De repente, uma revoada de pássaros levantou voo da árvore, como se obedecendo a um comando inaudível. Suas plumagens brilhavam em todos os tons do arco-íris. Passaram voando sobre Mandred, muito próximos, traçando um amplo arco no céu, e então deram voltas sobre os dois cavaleiros. Pareciam ser milhares. O ar se encheu do farfalhar das asas. A dança das cores das penas era tão maravilhosa que Mandred não conseguiu desviar o olhar, até que o bando aos poucos se dissipou.
Ollowain ficara em silêncio durante todo o percurso. Parecia estar absorto em pensamentos, e indiferente às belezas das terras centrais. Mandred, em contrapartida, não se fartava de admirá-las.
Passaram então por um lago raso. No fundo reluziam pedras preciosas. Que tipo de seres eram aqueles que simplesmente jogavam tesouros como esses na água? Bem, ele próprio já tinha feito oferendas aos deuses. Numa calma noite de lua cheia, levou o machado do primeiro homem que venceu à Fonte Sagrada, nas profundezas das montanhas, e com ele presenteou Norgrimm, deus das batalhas.

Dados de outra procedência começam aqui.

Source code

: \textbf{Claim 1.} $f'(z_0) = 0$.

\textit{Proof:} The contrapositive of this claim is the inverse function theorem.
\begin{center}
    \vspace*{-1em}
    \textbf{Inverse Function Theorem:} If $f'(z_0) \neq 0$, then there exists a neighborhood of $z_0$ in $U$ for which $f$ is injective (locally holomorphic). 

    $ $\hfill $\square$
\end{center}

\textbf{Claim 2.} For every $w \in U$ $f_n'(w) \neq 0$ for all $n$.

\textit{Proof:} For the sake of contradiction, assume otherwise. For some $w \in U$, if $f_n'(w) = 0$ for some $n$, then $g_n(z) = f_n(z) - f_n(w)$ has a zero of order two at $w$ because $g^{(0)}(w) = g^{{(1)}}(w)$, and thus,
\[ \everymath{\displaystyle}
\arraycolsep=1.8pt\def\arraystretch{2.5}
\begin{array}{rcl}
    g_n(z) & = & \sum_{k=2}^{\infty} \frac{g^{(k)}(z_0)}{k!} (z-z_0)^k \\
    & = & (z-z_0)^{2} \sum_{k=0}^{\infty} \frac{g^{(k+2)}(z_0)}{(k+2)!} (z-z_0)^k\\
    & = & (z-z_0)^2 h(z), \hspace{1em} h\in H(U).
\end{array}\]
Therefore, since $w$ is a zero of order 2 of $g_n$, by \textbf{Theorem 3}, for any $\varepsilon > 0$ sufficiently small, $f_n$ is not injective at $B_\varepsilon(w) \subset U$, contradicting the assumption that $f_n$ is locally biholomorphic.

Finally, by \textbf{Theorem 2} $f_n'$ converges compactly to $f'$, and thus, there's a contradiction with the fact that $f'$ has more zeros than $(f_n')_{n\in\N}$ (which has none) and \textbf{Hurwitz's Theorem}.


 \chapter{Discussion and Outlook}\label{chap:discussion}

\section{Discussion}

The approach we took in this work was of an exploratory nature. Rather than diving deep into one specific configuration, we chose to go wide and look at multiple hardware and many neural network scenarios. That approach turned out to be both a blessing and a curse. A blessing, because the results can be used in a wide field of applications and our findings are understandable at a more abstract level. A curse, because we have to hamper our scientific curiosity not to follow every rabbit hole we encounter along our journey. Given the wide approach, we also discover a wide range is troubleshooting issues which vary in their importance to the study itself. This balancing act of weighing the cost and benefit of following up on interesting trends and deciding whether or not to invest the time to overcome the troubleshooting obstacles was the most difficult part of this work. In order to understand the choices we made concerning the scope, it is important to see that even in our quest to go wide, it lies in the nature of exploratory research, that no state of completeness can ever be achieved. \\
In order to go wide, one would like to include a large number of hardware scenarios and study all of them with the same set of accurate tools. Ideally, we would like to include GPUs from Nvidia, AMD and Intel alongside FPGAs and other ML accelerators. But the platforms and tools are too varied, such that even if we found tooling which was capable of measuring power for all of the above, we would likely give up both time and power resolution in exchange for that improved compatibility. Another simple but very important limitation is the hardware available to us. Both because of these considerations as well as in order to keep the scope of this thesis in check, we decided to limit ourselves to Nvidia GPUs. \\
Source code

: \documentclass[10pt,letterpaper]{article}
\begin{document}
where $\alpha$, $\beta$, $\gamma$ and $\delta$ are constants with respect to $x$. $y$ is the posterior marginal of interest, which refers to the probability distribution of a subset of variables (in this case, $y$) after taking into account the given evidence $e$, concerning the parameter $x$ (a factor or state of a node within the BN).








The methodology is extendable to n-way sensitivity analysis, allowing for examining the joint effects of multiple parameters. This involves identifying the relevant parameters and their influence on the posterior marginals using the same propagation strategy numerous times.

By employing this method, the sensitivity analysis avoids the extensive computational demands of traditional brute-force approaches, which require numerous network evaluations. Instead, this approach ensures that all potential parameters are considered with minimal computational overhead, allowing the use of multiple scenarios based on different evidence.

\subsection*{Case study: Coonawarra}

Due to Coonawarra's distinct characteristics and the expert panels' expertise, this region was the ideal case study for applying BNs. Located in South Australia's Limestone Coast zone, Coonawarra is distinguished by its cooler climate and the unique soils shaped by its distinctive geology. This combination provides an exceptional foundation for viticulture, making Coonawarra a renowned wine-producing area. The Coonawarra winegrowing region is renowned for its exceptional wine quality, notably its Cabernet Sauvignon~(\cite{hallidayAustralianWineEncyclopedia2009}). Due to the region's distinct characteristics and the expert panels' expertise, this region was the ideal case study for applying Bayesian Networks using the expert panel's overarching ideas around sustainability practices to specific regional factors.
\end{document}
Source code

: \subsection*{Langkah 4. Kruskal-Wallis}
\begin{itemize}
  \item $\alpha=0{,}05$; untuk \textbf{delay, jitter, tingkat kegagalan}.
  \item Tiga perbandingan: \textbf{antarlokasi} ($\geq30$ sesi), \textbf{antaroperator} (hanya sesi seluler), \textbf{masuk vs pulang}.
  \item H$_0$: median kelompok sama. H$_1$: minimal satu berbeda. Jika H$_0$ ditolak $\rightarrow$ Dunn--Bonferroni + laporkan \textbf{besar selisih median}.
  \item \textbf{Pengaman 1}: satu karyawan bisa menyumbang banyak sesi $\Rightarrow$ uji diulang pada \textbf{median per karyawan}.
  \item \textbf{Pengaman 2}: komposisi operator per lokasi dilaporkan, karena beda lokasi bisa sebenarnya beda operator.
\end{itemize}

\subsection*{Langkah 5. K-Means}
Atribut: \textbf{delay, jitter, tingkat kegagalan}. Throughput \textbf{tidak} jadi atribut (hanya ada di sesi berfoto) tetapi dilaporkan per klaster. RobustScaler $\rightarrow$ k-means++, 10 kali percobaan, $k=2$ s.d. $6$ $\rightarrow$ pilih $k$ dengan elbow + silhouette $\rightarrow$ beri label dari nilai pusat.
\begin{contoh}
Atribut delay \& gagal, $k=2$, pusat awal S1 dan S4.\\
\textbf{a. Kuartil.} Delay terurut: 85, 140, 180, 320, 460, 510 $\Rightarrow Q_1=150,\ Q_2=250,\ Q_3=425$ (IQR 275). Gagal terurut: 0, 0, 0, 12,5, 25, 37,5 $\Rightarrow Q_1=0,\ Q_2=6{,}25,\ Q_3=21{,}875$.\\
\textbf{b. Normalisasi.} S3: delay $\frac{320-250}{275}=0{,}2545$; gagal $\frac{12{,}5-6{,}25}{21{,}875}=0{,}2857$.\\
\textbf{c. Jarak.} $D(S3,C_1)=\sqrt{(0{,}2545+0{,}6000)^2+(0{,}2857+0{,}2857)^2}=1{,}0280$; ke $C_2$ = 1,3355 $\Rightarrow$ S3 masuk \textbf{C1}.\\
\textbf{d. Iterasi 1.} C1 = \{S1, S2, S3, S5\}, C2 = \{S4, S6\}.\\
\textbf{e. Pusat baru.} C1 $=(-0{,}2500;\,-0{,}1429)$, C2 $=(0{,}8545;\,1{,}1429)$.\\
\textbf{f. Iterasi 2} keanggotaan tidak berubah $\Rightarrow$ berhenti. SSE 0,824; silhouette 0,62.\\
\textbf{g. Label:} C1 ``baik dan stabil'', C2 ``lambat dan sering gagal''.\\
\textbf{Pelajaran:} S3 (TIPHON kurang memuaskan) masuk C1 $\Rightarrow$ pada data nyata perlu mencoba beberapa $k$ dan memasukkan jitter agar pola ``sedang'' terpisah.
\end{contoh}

Freya e as outras mulheres prestaram homenagens a Luth, trançando os galhos da tília da aldeia com tiras de tecido feitas artisticamente. Mas nada que se comparasse àquilo.Já que o povo élfico parecia tão rico, parecia apropriado oferecer pedras preciosas a seus deuses. No entanto, tanta riqueza irritava Mandred. Ele não sabia como chegara aqui, já que este reino não podia estar tão distante assim das terras do fiorde. E aqui havia tudo em abundância, enquanto seus semelhantes passavam necessidades no inverno. Apenas uma pequena porção destes tesouros já seria capaz de acabar com a fome para sempre. Qualquer valor que exigisse como reparação por seus companheiros mortos certamente seria insignificante para os elfos.